### Input data
***

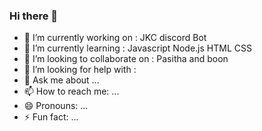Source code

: ### Hi there 👋


- 🔭 I’m currently working on : JKC discord Bot 
- 🌱 I’m currently learning : Javascript Node.js HTML CSS
- 👯 I’m looking to collaborate on : Pasitha and boon
- 🤔 I’m looking for help with :
- 💬 Ask me about ...
- 📫 How to reach me: ...
- 😄 Pronouns: ... 
- ⚡ Fun fact: ...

***

### Work to be completed
All lines in the preceding records that hold the word "looking" need to be copied.

### Result
- 👯 I’m looking to collaborate on : Pasitha and boon
- 🤔 I’m looking for help with :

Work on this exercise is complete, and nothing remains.